Corría agosto de 2004 cuando por primera vez conocí los blog y en el entusiasmo inicial acuñé el vocablo pedablogía (hoy con más de 21.000 entradas en la red) y publiqué el artículo uso pedagógico del blog o cómo fundar la pedablogía, que tiempo después reproduje en Atinachile. Tiempo después, la “experta” Glenda Torres Ramírez, publicó el mismo texto original mío con muy pocos cambios y con el mismo título en su blog. Con el tiempo, yo ajusté el artículo en estas páginas y en Atinachile, ella también acomodó el suyo, pero aún se nota el plagio.
¿Para qué? No creo que sea un artículo tan importante ni intelectualmente tan potente. A mí me parece hasta ingenuo, pero ocurrió.
Hasta 2010 trabajé en el Colegio Alexander Fleming, de Las Condes, en Santiago de Chile y en su aula virtual publiqué varias presentaciones para apoyar a mis estudiantes (acabo de solicitar que las “bajen de ahí”). Cuál no sería mi sorpresa al encontrar en Calameo uno de mis trabajos, El Viaje del Héroe, publicado sin mi nombre y en el espacio de “Ariela” (además, con la indicación de “todos los derechos reservados”), dado como material de clases para este año 2011 por la docente Ariela Mancilla Delgado, con quien compartí en el Colegio durante 8 años. ¿Cuesta mucho reconocer el aporte intelectual de otros? Es cierto que con la colega tuvimos algunas fricciones profesionales, pero ¿justifica eso este verdadero plagio? Hubo estudiantes que conocían el material y me informaron de ello en mensajes privados. La versión mía (igual a la de “Ariela”, la publiqué posteriormente en mi propio sitio de Calameo (indicando de manera específica que están bajo una licencia CC con “algunos derechos reservados, entre ellos, el de atribución) y en Scribd, pero otra vez me pregunto si era verdaderamente necesario.

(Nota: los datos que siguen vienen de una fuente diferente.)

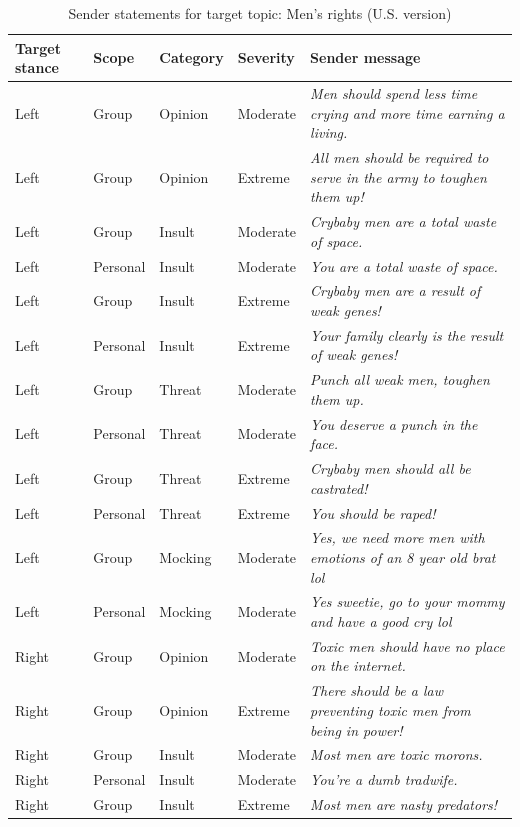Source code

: \begin{table}

\caption{\label{tab:sender-messages-mensrights}Sender statements for target topic: Men's rights (U.S. version)}
\centering
\begin{tabular}[t]{lllll}
\toprule
\textbf{Target stance} & \textbf{Scope} & \textbf{Category} & \textbf{Severity} & \textbf{Sender message}\\
\midrule
Left & Group & Opinion & Moderate & \emph{Men should spend less time crying and more time earning a living.}\\
Left & Group & Opinion & Extreme & \emph{All men should be required to serve in the army to toughen them up!}\\
Left & Group & Insult & Moderate & \emph{Crybaby men are a total waste of space.}\\
Left & Personal & Insult & Moderate & \emph{You are a total waste of space.}\\
Left & Group & Insult & Extreme & \emph{Crybaby men are a result of weak genes!}\\
Left & Personal & Insult & Extreme & \emph{Your family clearly is the result of weak genes!}\\
Left & Group & Threat & Moderate & \emph{Punch all weak men, toughen them up.}\\
Left & Personal & Threat & Moderate & \emph{You deserve a punch in the face.}\\
Left & Group & Threat & Extreme & \emph{Crybaby men should all be castrated!}\\
Left & Personal & Threat & Extreme & \emph{You should be raped!}\\
Left & Group & Mocking & Moderate & \emph{Yes, we need more men with emotions of an 8 year old brat lol}\\
Left & Personal & Mocking & Moderate & \emph{Yes sweetie, go to your mommy and have a good cry lol}\\
Right & Group & Opinion & Moderate & \emph{Toxic men should have no place on the internet.}\\
Right & Group & Opinion & Extreme & \emph{There should be a law preventing toxic men from being in power!}\\
Right & Group & Insult & Moderate & \emph{Most men are toxic morons.}\\
Right & Personal & Insult & Moderate & \emph{You're a dumb tradwife.}\\
Right & Group & Insult & Extreme & \emph{Most men are nasty predators!}\\

\end{tabular}
\end{table}
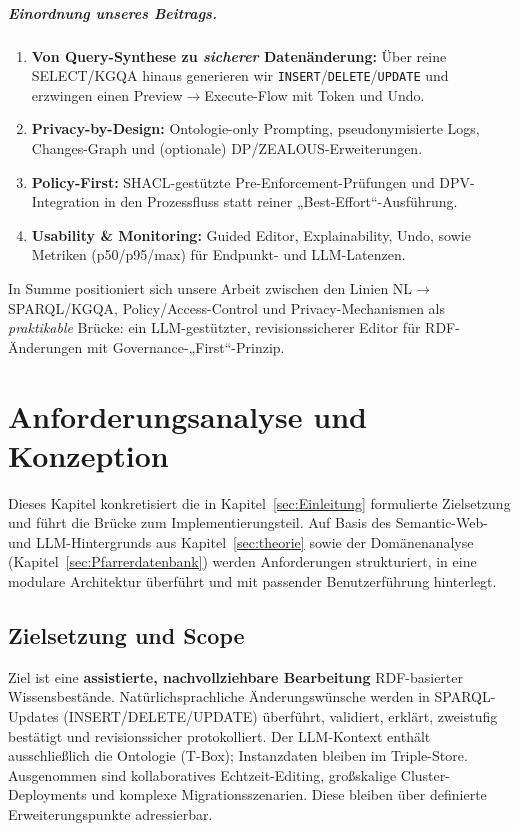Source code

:\paragraph{Einordnung unseres Beitrags.}
\begin{enumerate}
  \item \textbf{Von Query-Synthese zu \emph{sicherer} Datenänderung:} Über reine SELECT/KGQA hinaus generieren wir \texttt{INSERT}/\texttt{DELETE}/\texttt{UPDATE} und erzwingen einen Preview{\(\rightarrow\)}Execute-Flow mit Token und Undo.
  \item \textbf{Privacy-by-Design:} Ontologie-only Prompting, pseudonymisierte Logs, Changes-Graph und (optionale) DP/ZEALOUS-Erweiterungen.
  \item \textbf{Policy-First:} SHACL-gestützte Pre-Enforcement-Prüfungen und DPV-Integration in den Prozessfluss statt reiner „Best-Effort“-Ausführung.
  \item \textbf{Usability \& Monitoring:} Guided Editor, Explainability, Undo, sowie Metriken (p50/p95/max) für Endpunkt- und LLM-Latenzen.
\end{enumerate}
In Summe positioniert sich unsere Arbeit zwischen den Linien NL{\(\rightarrow\)}SPARQL/KGQA, Policy/Access-Control und Privacy-Mechanismen als \emph{praktikable} Brücke: ein LLM-gestützter, revisionssicherer Editor für RDF-Änderungen mit Governance-„First“-Prinzip.





\chapter{Anforderungsanalyse und Konzeption}
\label{sec:konzeption}

Dieses Kapitel konkretisiert die in Kapitel~\ref{sec:Einleitung} formulierte Zielsetzung und führt die Brücke zum Implementierungsteil. Auf Basis des Semantic-Web- und LLM-Hintergrunds aus Kapitel~\ref{sec:theorie} sowie der Domänenanalyse (Kapitel~\ref{sec:Pfarrerdatenbank}) werden Anforderungen strukturiert, in eine modulare Architektur überführt und mit passender Benutzerführung hinterlegt.

\section{Zielsetzung und Scope}
Ziel ist eine \textbf{assistierte, nachvollziehbare Bearbeitung} RDF-basierter Wissensbestände. Natürlichsprachliche Änderungswünsche werden in SPARQL-Updates (INSERT/DELETE/UPDATE) überführt, validiert, erklärt, zweistufig bestätigt und revisionssicher protokolliert. Der LLM-Kontext enthält ausschließlich die Ontologie (T-Box); Instanzdaten bleiben im Triple-Store. Ausgenommen sind kollaboratives Echtzeit-Editing, großskalige Cluster-Deployments und komplexe Migrationsszenarien. Diese bleiben über definierte Erweiterungspunkte adressierbar.

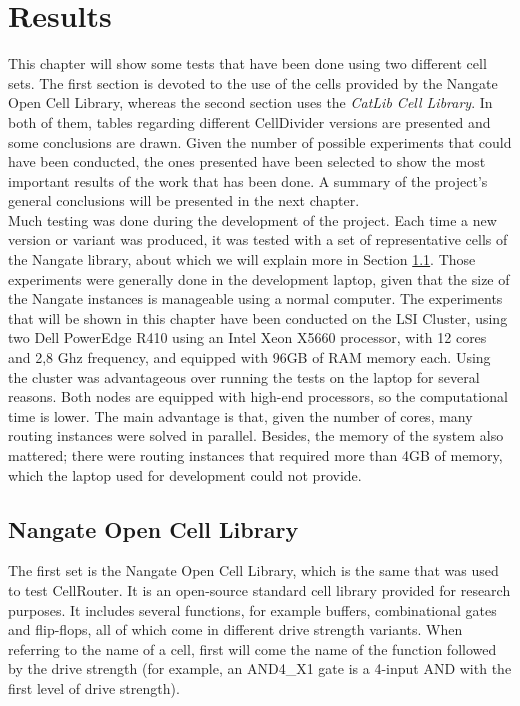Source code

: \chapter{Results}
\label{cha:results}

This chapter will show some tests that have been done using two different cell sets. The first section is devoted to the use of the cells provided by the Nangate Open Cell Library, whereas the second section uses the \textit{CatLib Cell Library}. In both of them, tables regarding different CellDivider versions are presented and some conclusions are drawn. Given the number of possible experiments that could have been conducted, the ones presented have been selected to show the most important results of the work that has been done. A summary of the project's general conclusions will be presented in the next chapter. \\

Much testing was done during the development of the project. Each time a new version or variant was produced, it was tested with a set of representative cells of the Nangate library, about which we will explain more in Section \ref{sec:nangate}. Those experiments were generally done in the development laptop, given that the size of the Nangate instances is manageable using a normal computer. The experiments that will be shown in this chapter have been conducted on the LSI Cluster, using two Dell PowerEdge R410 using an Intel Xeon X5660 processor, with 12 cores and 2,8 Ghz frequency, and equipped with 96GB of RAM memory each. Using the cluster was advantageous over running the tests on the laptop for several reasons. Both nodes are equipped with high-end processors, so the computational time is lower. The main advantage is that, given the number of cores, many routing instances were solved in parallel. Besides, the memory of the system also mattered; there were routing instances that required more than 4GB of memory, which the laptop used for development could not provide. \\

\section{Nangate Open Cell Library}
\label{sec:nangate}

The first set is the Nangate Open Cell Library, which is the same that was used to test CellRouter. It is an open-source standard cell library provided for research purposes. It includes several  functions, for example buffers, combinational gates and flip-flops, all of which come in different drive strength variants. When referring to the name of a cell, first will come the name of the function followed by the drive strength (for example, an AND4\_X1 gate is a 4-input AND with the first level of drive strength). \\

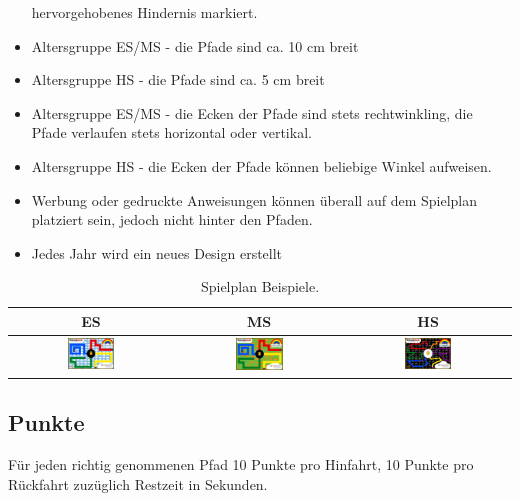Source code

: \documentclass[a4paper,12pt]{article}
\begin{document}
\begin{itemize}
		hervorgehobenes Hindernis markiert.
	\item Altersgruppe ES/MS - die Pfade sind ca. 10 cm breit
	\item Altersgruppe HS - die Pfade sind ca. 5 cm breit
	\item Altersgruppe ES/MS - die Ecken der Pfade sind stets
		rechtwinkling, die Pfade verlaufen stets horizontal oder
		vertikal.
	\item Altersgruppe HS - die Ecken der Pfade können beliebige Winkel
		aufweisen.
	\item Werbung oder gedruckte Anweisungen können überall auf dem
		Spielplan platziert sein, jedoch nicht hinter den Pfaden.
	\item Jedes Jahr wird ein neues Design erstellt
\end{itemize}

\begin{center}
\begin{table}
	\begin{tabular}{|c|c|c|} \hline
		ES & MS & HS \\
		\hline
\includegraphics[width=0.3\textwidth]{images/cyberspace/rainbow_es.png}
&
\includegraphics[width=0.3\textwidth]{images/cyberspace/rainbow_ms.png}
&
\includegraphics[width=0.3\textwidth]{images/cyberspace/rainbow_hs.png}
\\
    		\hline
	\end{tabular}
\caption{\label{tab:table-name}Spielplan Beispiele.}
\end{table}
\end{center}

\subsection{Punkte}

Für jeden richtig genommenen Pfad 10 Punkte pro Hinfahrt, 10 Punkte pro
Rückfahrt zuzüglich Restzeit in Sekunden.
\end{document}

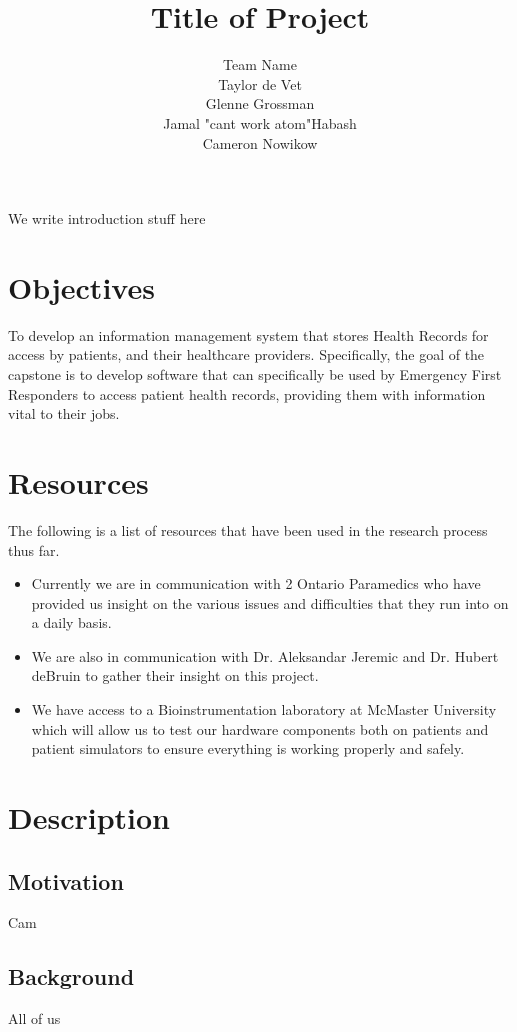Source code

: \documentclass{article}
\title{Title of Project}
\author{Team Name
		\\ Taylor de Vet
    \\ Glenne Grossman
		\\ Jamal "cant work atom"Habash
		\\ Cameron Nowikow
}
\date{}
\begin{document}
\newpage

\maketitle

We write introduction stuff here

\section{Objectives}

To develop an information management system that stores Health Records for access by patients, and their healthcare providers. Specifically, the goal of the capstone is to develop software that can specifically be used by Emergency First Responders to access patient health records,
providing them with information vital to their jobs.

\section{Resources}
The following is a list of resources that have been used in the research process thus far.
\begin{itemize}
\item Currently we are in communication with 2 Ontario Paramedics who have provided us insight on the various issues and difficulties that they run into on a daily basis.
\item We are also in communication with Dr. Aleksandar Jeremic and Dr. Hubert deBruin to gather their insight on this project.
\item We have access to a Bioinstrumentation laboratory at McMaster University which will allow us to test our hardware components both on patients and patient simulators to ensure everything is working properly and safely.
\end{itemize}



\section{Description}

\subsection{Motivation}
Cam
\subsection{Background}
All of us
\end{document}
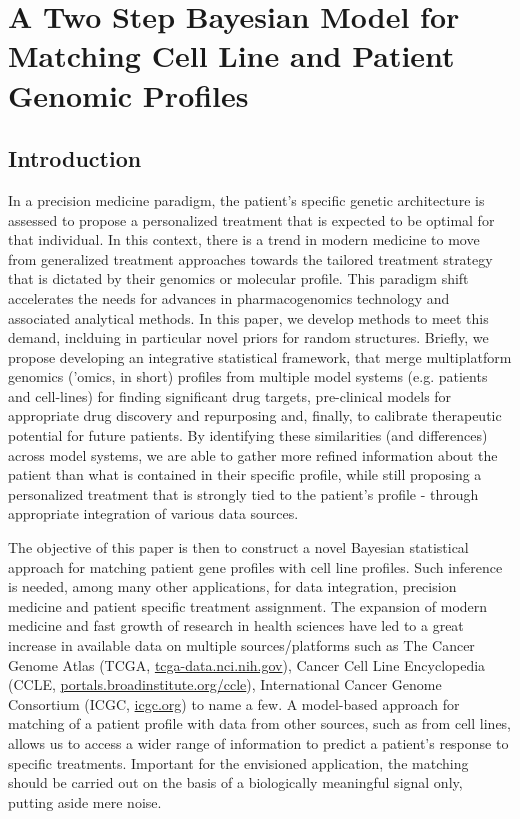 \chapter{A Two Step Bayesian Model for Matching Cell Line and Patient Genomic Profiles}
\label{ch:cell_line_patients}
%

\section{Introduction}
\label{sec:intro}

In a precision medicine paradigm, the patient's specific genetic architecture is assessed to propose a personalized treatment that is expected to be optimal for that individual. In this context, there is a trend in modern medicine to move from generalized treatment approaches towards the tailored treatment strategy that is dictated by their genomics or molecular profile. This paradigm shift accelerates the needs for advances in pharmacogenomics technology and associated analytical methods. In this paper, we develop methods to meet this demand, inclduing in particular novel priors for random structures. Briefly, we propose  developing an integrative statistical framework, that merge  multiplatform genomics ('omics, in short) profiles from multiple model systems (e.g. patients and cell-lines) for finding significant drug targets, pre-clinical models for appropriate drug discovery and repurposing  and, finally, to calibrate therapeutic potential for future patients. By identifying these similarities (and differences) across model systems, we are able to gather more refined information about the patient than what is contained in their specific profile, while still proposing a personalized treatment that is strongly tied to the patient's profile - through appropriate integration of various data sources. 

The objective of this paper is then to construct a novel Bayesian statistical  approach for  matching patient gene profiles with cell line profiles. Such inference is needed, among many other applications, for data integration, precision medicine and patient specific treatment assignment. The expansion of modern medicine and fast growth of research in health sciences  have  led to a great increase in available  data on multiple sources/platforms such as The Cancer Genome Atlas (TCGA, \url{tcga-data.nci.nih.gov}), Cancer Cell Line Encyclopedia (CCLE, \url{portals.broadinstitute.org/ccle}), International Cancer Genome Consortium (ICGC, \url{icgc.org}) to name a few.  A model-based approach  for matching of a patient profile with data from other sources, such as from cell lines, allows us to access a  wider range of information to predict a patient’s response to specific treatments. Important for the envisioned application, the matching should be carried out on the basis of a biologically meaningful signal only, putting aside mere noise.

¿Cómo enseñar a nuestros estudiantes a no cometer plagio si los propios docentes lo hacen impunemente? He escrito en diversos medios impresos y digitales más de mil artículos y, por cierto, en más de alguno he tomado ideas prestadas, aunque siempre doy cuenta de los autores en la bibliografía. Tal vez más de alguno se parezca demasiado a otro, pero cuando me lo hacen notar, lo modifico o lo retiro, pero copias así de textuales como los ejemplos…creo que no lo he hecho nunca.
En todo caso, como dice mi amigo digital Deliverio Gilette, gracias a que existe la red, podemos detectar el plagio y ayudar a erradicarlo de las costumbres académicas.